» **Collection entries**
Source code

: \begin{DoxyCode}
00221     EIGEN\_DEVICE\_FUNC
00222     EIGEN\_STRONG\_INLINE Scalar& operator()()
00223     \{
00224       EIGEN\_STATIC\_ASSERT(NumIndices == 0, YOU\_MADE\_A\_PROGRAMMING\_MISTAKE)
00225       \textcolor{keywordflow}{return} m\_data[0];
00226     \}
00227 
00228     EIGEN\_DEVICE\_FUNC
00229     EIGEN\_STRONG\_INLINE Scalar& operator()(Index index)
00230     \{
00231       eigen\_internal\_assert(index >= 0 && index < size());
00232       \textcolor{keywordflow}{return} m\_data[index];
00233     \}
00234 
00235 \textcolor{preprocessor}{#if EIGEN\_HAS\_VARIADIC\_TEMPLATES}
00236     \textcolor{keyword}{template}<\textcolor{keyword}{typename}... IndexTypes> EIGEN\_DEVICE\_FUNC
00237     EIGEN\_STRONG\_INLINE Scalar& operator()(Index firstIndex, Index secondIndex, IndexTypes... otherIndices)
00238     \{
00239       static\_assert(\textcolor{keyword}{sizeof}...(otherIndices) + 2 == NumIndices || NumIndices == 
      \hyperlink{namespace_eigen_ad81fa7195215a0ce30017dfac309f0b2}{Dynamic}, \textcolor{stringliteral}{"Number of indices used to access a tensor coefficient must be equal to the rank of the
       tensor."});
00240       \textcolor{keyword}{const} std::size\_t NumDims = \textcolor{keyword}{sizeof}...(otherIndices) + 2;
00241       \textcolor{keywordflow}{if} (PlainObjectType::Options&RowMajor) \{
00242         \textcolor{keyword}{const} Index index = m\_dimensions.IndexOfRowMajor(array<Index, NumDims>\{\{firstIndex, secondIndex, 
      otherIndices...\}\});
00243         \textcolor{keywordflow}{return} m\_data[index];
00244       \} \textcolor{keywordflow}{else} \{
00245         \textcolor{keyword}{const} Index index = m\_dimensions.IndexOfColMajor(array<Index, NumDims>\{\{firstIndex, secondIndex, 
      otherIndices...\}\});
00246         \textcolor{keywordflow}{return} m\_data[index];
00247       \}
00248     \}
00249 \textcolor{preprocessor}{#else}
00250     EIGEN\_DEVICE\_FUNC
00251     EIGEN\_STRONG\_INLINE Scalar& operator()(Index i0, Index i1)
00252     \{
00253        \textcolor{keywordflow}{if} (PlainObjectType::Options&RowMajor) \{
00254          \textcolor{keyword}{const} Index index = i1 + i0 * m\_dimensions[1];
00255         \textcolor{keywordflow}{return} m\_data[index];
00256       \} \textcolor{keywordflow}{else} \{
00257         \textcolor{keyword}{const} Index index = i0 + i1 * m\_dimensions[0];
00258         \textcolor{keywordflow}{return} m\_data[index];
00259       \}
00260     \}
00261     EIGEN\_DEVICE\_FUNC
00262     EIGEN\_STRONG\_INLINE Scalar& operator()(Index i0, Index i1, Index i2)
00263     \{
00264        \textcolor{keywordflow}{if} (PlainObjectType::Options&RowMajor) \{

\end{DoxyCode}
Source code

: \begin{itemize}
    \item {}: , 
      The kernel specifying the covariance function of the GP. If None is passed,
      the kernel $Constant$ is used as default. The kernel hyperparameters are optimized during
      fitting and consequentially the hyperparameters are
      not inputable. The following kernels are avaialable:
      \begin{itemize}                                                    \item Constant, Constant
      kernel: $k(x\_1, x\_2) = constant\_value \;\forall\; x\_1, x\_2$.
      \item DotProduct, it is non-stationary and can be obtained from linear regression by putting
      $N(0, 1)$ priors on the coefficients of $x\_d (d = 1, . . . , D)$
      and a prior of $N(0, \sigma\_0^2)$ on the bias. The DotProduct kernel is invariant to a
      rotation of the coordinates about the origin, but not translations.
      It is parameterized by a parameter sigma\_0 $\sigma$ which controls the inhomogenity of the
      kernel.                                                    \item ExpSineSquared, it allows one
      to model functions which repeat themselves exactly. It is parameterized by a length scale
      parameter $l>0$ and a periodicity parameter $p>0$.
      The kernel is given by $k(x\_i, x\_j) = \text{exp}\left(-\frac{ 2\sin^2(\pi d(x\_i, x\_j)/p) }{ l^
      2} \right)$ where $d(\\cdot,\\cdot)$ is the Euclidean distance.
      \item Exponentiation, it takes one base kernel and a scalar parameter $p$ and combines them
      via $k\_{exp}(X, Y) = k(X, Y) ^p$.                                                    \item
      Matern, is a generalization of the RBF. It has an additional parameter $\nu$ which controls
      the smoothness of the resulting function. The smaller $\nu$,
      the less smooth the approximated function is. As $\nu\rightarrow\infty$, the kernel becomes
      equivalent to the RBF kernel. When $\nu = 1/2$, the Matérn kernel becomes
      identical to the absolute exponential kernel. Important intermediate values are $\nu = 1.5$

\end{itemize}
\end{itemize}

» **Task details**
What this exercise asks for is the data above, retyped exactly.

» **Task solution**
Source code

: \begin{DoxyCode}
00221     EIGEN\_DEVICE\_FUNC
00222     EIGEN\_STRONG\_INLINE Scalar& operator()()
00223     \{
00224       EIGEN\_STATIC\_ASSERT(NumIndices == 0, YOU\_MADE\_A\_PROGRAMMING\_MISTAKE)
00225       \textcolor{keywordflow}{return} m\_data[0];
00226     \}
00227 
00228     EIGEN\_DEVICE\_FUNC
00229     EIGEN\_STRONG\_INLINE Scalar& operator()(Index index)
00230     \{
00231       eigen\_internal\_assert(index >= 0 && index < size());
00232       \textcolor{keywordflow}{return} m\_data[index];
00233     \}
00234 
00235 \textcolor{preprocessor}{#if EIGEN\_HAS\_VARIADIC\_TEMPLATES}
00236     \textcolor{keyword}{template}<\textcolor{keyword}{typename}... IndexTypes> EIGEN\_DEVICE\_FUNC
00237     EIGEN\_STRONG\_INLINE Scalar& operator()(Index firstIndex, Index secondIndex, IndexTypes... otherIndices)
00238     \{
00239       static\_assert(\textcolor{keyword}{sizeof}...(otherIndices) + 2 == NumIndices || NumIndices == 
      \hyperlink{namespace_eigen_ad81fa7195215a0ce30017dfac309f0b2}{Dynamic}, \textcolor{stringliteral}{"Number of indices used to access a tensor coefficient must be equal to the rank of the
       tensor."});
00240       \textcolor{keyword}{const} std::size\_t NumDims = \textcolor{keyword}{sizeof}...(otherIndices) + 2;
00241       \textcolor{keywordflow}{if} (PlainObjectType::Options&RowMajor) \{
00242         \textcolor{keyword}{const} Index index = m\_dimensions.IndexOfRowMajor(array<Index, NumDims>\{\{firstIndex, secondIndex, 
      otherIndices...\}\});
00243         \textcolor{keywordflow}{return} m\_data[index];
00244       \} \textcolor{keywordflow}{else} \{
00245         \textcolor{keyword}{const} Index index = m\_dimensions.IndexOfColMajor(array<Index, NumDims>\{\{firstIndex, secondIndex, 
      otherIndices...\}\});
00246         \textcolor{keywordflow}{return} m\_data[index];
00247       \}
00248     \}
00249 \textcolor{preprocessor}{#else}
00250     EIGEN\_DEVICE\_FUNC
00251     EIGEN\_STRONG\_INLINE Scalar& operator()(Index i0, Index i1)
00252     \{
00253        \textcolor{keywordflow}{if} (PlainObjectType::Options&RowMajor) \{
00254          \textcolor{keyword}{const} Index index = i1 + i0 * m\_dimensions[1];
00255         \textcolor{keywordflow}{return} m\_data[index];
00256       \} \textcolor{keywordflow}{else} \{
00257         \textcolor{keyword}{const} Index index = i0 + i1 * m\_dimensions[0];
00258         \textcolor{keywordflow}{return} m\_data[index];
00259       \}
00260     \}
00261     EIGEN\_DEVICE\_FUNC
00262     EIGEN\_STRONG\_INLINE Scalar& operator()(Index i0, Index i1, Index i2)
00263     \{
00264        \textcolor{keywordflow}{if} (PlainObjectType::Options&RowMajor) \{

\end{DoxyCode}
Source code

: \begin{itemize}
    \item {}: , 
      The kernel specifying the covariance function of the GP. If None is passed,
      the kernel $Constant$ is used as default. The kernel hyperparameters are optimized during
      fitting and consequentially the hyperparameters are
      not inputable. The following kernels are avaialable:
      \begin{itemize}                                                    \item Constant, Constant
      kernel: $k(x\_1, x\_2) = constant\_value \;\forall\; x\_1, x\_2$.
      \item DotProduct, it is non-stationary and can be obtained from linear regression by putting
      $N(0, 1)$ priors on the coefficients of $x\_d (d = 1, . . . , D)$
      and a prior of $N(0, \sigma\_0^2)$ on the bias. The DotProduct kernel is invariant to a
      rotation of the coordinates about the origin, but not translations.
      It is parameterized by a parameter sigma\_0 $\sigma$ which controls the inhomogenity of the
      kernel.                                                    \item ExpSineSquared, it allows one
      to model functions which repeat themselves exactly. It is parameterized by a length scale
      parameter $l>0$ and a periodicity parameter $p>0$.
      The kernel is given by $k(x\_i, x\_j) = \text{exp}\left(-\frac{ 2\sin^2(\pi d(x\_i, x\_j)/p) }{ l^
      2} \right)$ where $d(\\cdot,\\cdot)$ is the Euclidean distance.
      \item Exponentiation, it takes one base kernel and a scalar parameter $p$ and combines them
      via $k\_{exp}(X, Y) = k(X, Y) ^p$.                                                    \item
      Matern, is a generalization of the RBF. It has an additional parameter $\nu$ which controls
      the smoothness of the resulting function. The smaller $\nu$,
      the less smooth the approximated function is. As $\nu\rightarrow\infty$, the kernel becomes
      equivalent to the RBF kernel. When $\nu = 1/2$, the Matérn kernel becomes
      identical to the absolute exponential kernel. Important intermediate values are $\nu = 1.5$

\end{itemize}
\end{itemize}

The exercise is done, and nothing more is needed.